WORK INSTRUCTIONS: Start at the line below containing "[^96]: 無明等煩惱入一" and stop at the line containing "[^109]: 有＝是【宋】". Repeat every line of that stretch exactly, and nothing outside it.
SUPPLIED ENTRIES below:
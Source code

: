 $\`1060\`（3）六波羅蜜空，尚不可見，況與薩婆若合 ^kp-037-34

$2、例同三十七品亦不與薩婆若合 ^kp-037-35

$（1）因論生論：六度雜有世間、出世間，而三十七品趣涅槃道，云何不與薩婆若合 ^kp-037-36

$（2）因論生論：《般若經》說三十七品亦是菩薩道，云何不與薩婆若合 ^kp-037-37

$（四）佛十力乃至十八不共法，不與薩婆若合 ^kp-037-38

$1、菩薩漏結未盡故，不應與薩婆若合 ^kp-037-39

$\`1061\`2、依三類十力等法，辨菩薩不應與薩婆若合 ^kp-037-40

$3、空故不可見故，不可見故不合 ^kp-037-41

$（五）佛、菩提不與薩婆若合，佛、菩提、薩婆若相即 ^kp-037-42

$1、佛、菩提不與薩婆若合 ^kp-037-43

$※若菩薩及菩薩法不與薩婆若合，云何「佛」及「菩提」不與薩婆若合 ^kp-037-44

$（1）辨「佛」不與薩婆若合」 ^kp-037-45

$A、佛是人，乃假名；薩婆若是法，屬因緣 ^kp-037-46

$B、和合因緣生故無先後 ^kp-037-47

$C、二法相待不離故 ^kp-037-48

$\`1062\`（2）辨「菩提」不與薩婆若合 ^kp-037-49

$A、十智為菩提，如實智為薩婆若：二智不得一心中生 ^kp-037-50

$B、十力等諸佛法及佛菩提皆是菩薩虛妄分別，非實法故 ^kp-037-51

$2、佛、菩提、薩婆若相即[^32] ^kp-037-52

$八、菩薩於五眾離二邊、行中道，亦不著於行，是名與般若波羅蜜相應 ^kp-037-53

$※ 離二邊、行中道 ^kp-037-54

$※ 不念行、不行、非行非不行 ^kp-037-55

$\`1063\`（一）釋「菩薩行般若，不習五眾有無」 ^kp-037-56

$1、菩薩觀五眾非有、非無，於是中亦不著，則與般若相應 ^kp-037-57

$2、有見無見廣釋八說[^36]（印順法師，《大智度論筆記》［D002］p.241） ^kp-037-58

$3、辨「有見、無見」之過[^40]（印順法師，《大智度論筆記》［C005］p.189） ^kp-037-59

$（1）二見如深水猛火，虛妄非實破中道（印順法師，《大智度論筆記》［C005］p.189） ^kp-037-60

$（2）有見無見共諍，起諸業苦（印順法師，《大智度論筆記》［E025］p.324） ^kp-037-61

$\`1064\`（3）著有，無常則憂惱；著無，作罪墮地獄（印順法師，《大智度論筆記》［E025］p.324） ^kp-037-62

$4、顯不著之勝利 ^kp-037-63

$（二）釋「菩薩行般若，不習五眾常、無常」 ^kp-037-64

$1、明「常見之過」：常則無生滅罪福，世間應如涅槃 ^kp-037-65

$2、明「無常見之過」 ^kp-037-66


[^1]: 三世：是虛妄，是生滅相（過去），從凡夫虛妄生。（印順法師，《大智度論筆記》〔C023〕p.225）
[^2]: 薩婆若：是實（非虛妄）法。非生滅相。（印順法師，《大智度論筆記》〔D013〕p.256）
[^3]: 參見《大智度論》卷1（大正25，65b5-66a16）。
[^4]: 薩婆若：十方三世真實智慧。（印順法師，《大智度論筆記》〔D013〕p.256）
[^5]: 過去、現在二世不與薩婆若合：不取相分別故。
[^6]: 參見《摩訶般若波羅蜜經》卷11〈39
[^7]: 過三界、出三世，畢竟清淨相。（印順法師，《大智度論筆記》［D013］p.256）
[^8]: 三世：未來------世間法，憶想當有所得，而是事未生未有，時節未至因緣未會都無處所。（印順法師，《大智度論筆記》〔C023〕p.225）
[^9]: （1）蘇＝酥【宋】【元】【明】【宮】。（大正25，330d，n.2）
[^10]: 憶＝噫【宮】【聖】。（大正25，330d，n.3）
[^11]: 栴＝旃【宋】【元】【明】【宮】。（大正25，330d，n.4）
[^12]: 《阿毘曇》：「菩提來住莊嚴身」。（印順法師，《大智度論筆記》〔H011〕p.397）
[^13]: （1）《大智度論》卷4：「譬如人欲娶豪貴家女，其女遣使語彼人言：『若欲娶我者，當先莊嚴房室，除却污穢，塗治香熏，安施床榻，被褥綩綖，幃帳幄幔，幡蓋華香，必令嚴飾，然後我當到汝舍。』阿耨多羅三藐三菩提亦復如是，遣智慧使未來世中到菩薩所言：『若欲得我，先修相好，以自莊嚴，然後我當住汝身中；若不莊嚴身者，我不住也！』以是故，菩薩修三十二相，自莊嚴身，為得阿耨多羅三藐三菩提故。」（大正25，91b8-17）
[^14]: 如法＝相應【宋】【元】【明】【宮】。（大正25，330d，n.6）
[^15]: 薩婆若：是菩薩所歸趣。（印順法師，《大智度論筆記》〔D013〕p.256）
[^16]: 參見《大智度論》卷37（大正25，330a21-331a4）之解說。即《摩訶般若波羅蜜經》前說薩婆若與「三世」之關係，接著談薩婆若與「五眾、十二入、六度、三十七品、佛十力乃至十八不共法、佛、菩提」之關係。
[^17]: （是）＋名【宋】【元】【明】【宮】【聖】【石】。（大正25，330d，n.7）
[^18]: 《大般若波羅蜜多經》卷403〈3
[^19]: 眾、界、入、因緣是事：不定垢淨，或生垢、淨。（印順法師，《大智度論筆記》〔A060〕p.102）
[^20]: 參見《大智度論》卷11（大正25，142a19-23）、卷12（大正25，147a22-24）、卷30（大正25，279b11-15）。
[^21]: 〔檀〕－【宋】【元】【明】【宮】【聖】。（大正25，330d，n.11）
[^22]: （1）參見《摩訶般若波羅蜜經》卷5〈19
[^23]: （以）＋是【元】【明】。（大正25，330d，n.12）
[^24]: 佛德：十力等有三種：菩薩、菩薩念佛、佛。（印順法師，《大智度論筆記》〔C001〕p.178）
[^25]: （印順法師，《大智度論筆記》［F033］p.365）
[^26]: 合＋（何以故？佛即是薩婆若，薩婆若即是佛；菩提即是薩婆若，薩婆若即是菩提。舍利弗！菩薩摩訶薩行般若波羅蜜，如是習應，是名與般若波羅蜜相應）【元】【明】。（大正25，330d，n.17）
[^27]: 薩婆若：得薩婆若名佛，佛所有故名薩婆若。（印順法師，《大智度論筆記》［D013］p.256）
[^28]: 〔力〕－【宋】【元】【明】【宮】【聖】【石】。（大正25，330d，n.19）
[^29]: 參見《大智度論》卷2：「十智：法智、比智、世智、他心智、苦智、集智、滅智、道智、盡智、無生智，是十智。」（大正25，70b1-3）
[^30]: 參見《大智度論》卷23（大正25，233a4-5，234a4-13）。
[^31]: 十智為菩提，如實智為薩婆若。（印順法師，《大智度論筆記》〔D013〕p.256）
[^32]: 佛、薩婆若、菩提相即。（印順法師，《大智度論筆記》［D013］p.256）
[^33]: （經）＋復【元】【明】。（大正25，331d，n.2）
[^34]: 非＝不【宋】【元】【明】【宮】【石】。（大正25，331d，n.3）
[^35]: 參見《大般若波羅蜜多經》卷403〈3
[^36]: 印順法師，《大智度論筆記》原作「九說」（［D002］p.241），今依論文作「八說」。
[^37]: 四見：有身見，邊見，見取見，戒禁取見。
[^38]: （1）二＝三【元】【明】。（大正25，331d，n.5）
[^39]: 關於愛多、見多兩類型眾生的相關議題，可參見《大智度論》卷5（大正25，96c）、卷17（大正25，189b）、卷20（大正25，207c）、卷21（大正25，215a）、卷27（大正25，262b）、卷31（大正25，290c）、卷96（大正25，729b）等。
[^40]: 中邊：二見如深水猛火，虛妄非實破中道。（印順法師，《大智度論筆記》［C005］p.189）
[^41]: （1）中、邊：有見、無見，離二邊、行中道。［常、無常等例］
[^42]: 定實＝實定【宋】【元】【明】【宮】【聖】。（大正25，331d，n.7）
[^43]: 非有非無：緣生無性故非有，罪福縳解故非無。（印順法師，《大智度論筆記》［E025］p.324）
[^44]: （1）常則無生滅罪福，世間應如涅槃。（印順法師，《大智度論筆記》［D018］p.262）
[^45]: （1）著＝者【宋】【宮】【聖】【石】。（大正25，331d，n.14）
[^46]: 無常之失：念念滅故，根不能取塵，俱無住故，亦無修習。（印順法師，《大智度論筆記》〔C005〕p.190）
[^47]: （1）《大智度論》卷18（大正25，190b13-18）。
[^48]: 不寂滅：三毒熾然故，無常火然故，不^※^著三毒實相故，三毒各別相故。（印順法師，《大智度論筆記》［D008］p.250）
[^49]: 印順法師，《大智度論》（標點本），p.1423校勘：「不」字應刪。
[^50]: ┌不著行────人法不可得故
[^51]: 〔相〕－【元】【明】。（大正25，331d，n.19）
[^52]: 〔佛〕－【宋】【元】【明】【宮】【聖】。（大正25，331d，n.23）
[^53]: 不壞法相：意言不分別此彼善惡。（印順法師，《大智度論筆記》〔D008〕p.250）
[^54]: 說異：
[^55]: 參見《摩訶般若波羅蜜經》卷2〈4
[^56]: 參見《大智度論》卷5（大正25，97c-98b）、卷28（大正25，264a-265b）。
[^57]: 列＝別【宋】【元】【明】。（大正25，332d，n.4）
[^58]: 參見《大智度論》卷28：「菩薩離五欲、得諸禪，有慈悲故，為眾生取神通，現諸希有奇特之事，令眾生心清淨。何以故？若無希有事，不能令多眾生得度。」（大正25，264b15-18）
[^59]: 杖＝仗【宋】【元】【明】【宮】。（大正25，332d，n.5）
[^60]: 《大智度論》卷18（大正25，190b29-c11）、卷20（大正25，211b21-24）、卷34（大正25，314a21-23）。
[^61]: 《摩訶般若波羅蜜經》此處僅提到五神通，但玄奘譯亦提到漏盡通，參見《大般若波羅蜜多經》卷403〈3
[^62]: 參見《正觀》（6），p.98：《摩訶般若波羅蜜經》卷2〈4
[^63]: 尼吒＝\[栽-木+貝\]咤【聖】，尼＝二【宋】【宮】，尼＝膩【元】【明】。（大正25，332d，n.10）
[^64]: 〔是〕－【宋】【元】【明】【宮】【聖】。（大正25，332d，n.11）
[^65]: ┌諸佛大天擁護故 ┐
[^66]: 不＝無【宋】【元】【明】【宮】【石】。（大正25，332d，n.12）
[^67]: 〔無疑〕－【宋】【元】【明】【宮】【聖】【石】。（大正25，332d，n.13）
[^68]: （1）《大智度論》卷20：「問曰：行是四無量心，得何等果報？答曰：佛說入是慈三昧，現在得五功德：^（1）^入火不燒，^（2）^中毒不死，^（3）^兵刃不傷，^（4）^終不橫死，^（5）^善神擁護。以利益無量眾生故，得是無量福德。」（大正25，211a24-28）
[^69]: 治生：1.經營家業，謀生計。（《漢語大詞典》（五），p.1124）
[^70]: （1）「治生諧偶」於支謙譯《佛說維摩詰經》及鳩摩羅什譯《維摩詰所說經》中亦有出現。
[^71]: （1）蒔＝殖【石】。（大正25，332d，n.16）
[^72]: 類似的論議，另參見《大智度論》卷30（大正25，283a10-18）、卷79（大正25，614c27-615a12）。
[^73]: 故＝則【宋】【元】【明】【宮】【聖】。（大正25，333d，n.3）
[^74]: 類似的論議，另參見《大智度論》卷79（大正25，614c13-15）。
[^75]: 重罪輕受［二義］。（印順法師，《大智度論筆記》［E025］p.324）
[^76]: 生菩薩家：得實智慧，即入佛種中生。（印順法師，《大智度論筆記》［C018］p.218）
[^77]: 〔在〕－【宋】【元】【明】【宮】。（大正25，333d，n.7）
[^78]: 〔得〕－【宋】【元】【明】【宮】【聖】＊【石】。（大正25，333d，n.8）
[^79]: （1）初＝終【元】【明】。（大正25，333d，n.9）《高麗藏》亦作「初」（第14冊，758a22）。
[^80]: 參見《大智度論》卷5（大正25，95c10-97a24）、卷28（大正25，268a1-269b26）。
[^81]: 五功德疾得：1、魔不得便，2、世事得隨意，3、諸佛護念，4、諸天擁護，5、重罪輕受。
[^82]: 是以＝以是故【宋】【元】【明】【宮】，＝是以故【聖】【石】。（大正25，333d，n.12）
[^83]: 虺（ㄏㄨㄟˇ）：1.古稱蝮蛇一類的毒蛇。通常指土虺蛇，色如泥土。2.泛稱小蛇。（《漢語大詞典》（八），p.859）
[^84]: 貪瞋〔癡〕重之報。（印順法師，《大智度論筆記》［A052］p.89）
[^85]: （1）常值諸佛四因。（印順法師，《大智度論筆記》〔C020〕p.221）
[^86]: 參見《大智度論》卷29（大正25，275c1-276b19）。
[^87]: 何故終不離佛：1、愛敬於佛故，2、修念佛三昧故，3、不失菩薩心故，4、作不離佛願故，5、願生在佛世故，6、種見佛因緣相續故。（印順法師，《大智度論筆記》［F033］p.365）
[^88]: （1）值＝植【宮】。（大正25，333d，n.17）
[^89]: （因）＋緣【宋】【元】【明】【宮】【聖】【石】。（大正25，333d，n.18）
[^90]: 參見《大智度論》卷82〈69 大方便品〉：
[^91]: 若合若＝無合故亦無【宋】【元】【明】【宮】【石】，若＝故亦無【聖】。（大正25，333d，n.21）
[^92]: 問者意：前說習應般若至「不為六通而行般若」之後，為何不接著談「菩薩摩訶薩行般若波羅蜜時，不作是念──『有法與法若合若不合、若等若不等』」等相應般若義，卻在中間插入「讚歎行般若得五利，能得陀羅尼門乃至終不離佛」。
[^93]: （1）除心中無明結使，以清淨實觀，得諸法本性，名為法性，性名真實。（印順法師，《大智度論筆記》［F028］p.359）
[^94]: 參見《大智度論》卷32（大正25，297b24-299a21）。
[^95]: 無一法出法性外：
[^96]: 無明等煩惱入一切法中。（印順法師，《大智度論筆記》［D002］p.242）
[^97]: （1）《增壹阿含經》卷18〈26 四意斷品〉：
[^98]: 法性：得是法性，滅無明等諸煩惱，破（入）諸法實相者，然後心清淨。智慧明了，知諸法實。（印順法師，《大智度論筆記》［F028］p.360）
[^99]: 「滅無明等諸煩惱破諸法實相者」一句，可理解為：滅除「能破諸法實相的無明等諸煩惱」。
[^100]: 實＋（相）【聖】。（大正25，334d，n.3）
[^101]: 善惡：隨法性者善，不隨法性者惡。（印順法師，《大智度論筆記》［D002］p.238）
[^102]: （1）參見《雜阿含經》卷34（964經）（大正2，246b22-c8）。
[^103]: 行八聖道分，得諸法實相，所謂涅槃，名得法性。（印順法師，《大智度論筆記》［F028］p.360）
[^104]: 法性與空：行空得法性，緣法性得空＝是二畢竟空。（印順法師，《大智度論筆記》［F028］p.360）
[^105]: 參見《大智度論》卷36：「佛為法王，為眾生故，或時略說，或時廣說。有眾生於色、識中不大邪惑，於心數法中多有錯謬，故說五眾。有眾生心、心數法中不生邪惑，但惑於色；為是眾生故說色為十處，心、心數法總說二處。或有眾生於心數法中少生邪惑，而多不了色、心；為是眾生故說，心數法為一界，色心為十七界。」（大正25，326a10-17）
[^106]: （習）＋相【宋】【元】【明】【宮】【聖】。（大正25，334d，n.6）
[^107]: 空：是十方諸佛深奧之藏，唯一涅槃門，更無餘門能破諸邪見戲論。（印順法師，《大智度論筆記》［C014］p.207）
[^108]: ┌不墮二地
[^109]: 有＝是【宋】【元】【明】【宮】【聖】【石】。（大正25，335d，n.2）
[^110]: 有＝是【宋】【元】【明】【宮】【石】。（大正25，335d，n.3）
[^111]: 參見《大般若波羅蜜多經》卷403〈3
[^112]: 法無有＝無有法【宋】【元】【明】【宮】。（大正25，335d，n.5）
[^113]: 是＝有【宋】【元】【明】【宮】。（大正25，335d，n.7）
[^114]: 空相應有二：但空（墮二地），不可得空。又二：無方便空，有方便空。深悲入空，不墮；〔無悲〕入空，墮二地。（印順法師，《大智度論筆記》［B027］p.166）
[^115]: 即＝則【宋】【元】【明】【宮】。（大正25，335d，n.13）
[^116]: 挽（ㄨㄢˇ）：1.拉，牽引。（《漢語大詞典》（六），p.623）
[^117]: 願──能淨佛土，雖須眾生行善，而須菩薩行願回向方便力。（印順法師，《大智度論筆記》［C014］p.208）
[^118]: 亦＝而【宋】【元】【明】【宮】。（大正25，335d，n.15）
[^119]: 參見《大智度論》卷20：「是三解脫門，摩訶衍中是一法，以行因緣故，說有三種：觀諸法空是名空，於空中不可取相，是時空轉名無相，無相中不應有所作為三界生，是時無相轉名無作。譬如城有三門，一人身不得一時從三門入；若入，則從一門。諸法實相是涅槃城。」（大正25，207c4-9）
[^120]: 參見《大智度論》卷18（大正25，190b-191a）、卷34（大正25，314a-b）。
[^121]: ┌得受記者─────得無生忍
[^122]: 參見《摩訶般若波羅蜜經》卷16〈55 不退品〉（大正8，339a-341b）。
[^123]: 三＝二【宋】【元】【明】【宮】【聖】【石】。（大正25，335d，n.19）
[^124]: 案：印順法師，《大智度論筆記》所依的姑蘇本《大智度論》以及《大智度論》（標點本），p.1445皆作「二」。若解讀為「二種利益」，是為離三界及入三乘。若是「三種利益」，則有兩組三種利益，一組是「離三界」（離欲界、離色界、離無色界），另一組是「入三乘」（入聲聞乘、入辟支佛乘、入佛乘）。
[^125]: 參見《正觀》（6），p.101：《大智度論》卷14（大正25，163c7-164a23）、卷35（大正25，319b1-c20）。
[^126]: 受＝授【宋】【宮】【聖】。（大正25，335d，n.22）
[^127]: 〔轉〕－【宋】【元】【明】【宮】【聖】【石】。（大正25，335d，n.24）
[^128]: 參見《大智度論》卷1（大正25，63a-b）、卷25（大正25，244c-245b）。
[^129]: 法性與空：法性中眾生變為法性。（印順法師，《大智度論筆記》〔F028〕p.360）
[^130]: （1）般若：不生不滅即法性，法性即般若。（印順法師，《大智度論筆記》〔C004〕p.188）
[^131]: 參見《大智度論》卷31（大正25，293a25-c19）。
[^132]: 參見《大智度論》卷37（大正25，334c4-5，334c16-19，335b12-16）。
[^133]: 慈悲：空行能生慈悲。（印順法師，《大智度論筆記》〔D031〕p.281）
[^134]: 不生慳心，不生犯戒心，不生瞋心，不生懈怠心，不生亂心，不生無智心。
End of SUPPLIED ENTRIES.
EXERCISE SOLUTION:
[^96]: 無明等煩惱入一切法中。（印順法師，《大智度論筆記》［D002］p.242）
[^97]: （1）《增壹阿含經》卷18〈26 四意斷品〉：
[^98]: 法性：得是法性，滅無明等諸煩惱，破（入）諸法實相者，然後心清淨。智慧明了，知諸法實。（印順法師，《大智度論筆記》［F028］p.360）
[^99]: 「滅無明等諸煩惱破諸法實相者」一句，可理解為：滅除「能破諸法實相的無明等諸煩惱」。
[^100]: 實＋（相）【聖】。（大正25，334d，n.3）
[^101]: 善惡：隨法性者善，不隨法性者惡。（印順法師，《大智度論筆記》［D002］p.238）
[^102]: （1）參見《雜阿含經》卷34（964經）（大正2，246b22-c8）。
[^103]: 行八聖道分，得諸法實相，所謂涅槃，名得法性。（印順法師，《大智度論筆記》［F028］p.360）
[^104]: 法性與空：行空得法性，緣法性得空＝是二畢竟空。（印順法師，《大智度論筆記》［F028］p.360）
[^105]: 參見《大智度論》卷36：「佛為法王，為眾生故，或時略說，或時廣說。有眾生於色、識中不大邪惑，於心數法中多有錯謬，故說五眾。有眾生心、心數法中不生邪惑，但惑於色；為是眾生故說色為十處，心、心數法總說二處。或有眾生於心數法中少生邪惑，而多不了色、心；為是眾生故說，心數法為一界，色心為十七界。」（大正25，326a10-17）
[^106]: （習）＋相【宋】【元】【明】【宮】【聖】。（大正25，334d，n.6）
[^107]: 空：是十方諸佛深奧之藏，唯一涅槃門，更無餘門能破諸邪見戲論。（印順法師，《大智度論筆記》［C014］p.207）
[^108]: ┌不墮二地
[^109]: 有＝是【宋】【元】【明】【宮】【聖】【石】。（大正25，335d，n.2）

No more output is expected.